Para relembrar essa guerra já esquecida, Scamparini
dá ouvido à guerrilheira Yana, entre vários encontros, e também revigora-se por
meios de revisão historiográfica. Na época, 1998, por conta de questões
étnicas, Kosovo tentava ser independente, mas o governo sérvio do ditador
Slobodan Milošević não estava disposto a ceder. No romance, a protagonista Yana
veste a farda da Raposa Vermelha, grupo miliciano ultranacionalista que defende
a cartilha do ditador.
A narrativa é taquicardizante. A sensação é de o
leitor estar nas trincheiras da guerra, ouvindo rajadas dos Snippers,
aviões da OTAN passando por cima da cabeça e torcendo por Yana no
octógono contra Lady Tortura. Se quiserem entender visceralmente a guerra de
Kosovo, não comprem livro de história.

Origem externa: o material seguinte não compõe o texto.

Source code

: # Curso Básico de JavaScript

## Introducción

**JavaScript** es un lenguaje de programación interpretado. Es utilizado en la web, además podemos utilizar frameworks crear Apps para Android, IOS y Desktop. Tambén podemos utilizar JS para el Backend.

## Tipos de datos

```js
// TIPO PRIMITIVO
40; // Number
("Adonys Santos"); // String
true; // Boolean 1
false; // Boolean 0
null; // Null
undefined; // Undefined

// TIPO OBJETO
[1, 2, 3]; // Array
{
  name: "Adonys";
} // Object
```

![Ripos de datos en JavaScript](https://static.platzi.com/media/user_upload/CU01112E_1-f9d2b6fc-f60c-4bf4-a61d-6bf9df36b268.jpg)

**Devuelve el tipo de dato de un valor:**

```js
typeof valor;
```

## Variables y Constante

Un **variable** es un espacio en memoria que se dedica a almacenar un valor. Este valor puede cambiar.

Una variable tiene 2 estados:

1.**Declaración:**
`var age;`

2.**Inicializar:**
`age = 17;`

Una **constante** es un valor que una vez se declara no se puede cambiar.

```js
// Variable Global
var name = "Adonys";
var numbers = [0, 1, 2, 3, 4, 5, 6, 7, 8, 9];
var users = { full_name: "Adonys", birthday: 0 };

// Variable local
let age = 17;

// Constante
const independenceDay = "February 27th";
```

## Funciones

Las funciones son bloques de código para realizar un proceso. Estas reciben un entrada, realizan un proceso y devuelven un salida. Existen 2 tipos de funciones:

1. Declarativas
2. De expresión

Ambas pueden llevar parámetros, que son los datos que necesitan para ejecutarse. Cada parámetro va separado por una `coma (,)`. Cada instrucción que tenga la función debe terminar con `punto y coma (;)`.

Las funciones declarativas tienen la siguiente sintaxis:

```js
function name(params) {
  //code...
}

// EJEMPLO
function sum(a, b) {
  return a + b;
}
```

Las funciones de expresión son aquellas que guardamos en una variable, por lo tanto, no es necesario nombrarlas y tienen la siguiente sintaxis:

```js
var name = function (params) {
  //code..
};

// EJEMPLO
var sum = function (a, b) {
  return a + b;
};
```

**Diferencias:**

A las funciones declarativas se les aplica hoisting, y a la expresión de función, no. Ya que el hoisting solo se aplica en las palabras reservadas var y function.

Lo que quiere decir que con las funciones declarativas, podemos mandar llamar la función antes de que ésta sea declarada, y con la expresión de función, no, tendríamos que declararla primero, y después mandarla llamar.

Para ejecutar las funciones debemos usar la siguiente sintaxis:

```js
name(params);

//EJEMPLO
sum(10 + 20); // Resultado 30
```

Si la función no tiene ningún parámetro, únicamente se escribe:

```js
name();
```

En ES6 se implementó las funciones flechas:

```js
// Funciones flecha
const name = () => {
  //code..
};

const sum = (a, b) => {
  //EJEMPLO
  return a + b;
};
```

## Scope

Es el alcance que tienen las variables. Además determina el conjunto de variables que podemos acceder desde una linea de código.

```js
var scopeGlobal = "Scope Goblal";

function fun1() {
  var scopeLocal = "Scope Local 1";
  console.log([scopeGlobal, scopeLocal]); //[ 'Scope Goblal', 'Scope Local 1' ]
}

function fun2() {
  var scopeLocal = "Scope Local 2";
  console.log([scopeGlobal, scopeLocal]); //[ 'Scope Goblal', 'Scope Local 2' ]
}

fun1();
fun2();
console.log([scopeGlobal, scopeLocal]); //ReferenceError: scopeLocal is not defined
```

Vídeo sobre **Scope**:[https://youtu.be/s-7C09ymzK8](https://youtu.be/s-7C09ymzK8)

Viagem para o terreno kosovar nas asas
de Ilze, que se faz Yana pelo lado de dentro dos sérvios da resistência, que
buscaram com faca nos dentes a independência política de seu
povo.
Até a sede que Yana sofre escalando as colinas foi
transferida para mim. Naquele momento fechei as páginas do livro e fui até a
geladeira tomar uns goles para ajudar a corrigir sua desidratação,
pois a descarga de adrenalina que escapava da leitura atingiu minha goela em
cheio; perdi o sono.
Ao escolher vestir a farda da resistência, Yana foi iluminada pelo avesso dos breus. Era quem enxergava o caminho em noites de lua cheia ao lado de seus companheiros. Não via riscos em tropeçar nos medos que a sua razão de mulher do campo semeou ao longo do tempo pendurado na baioneta de seu fuzil.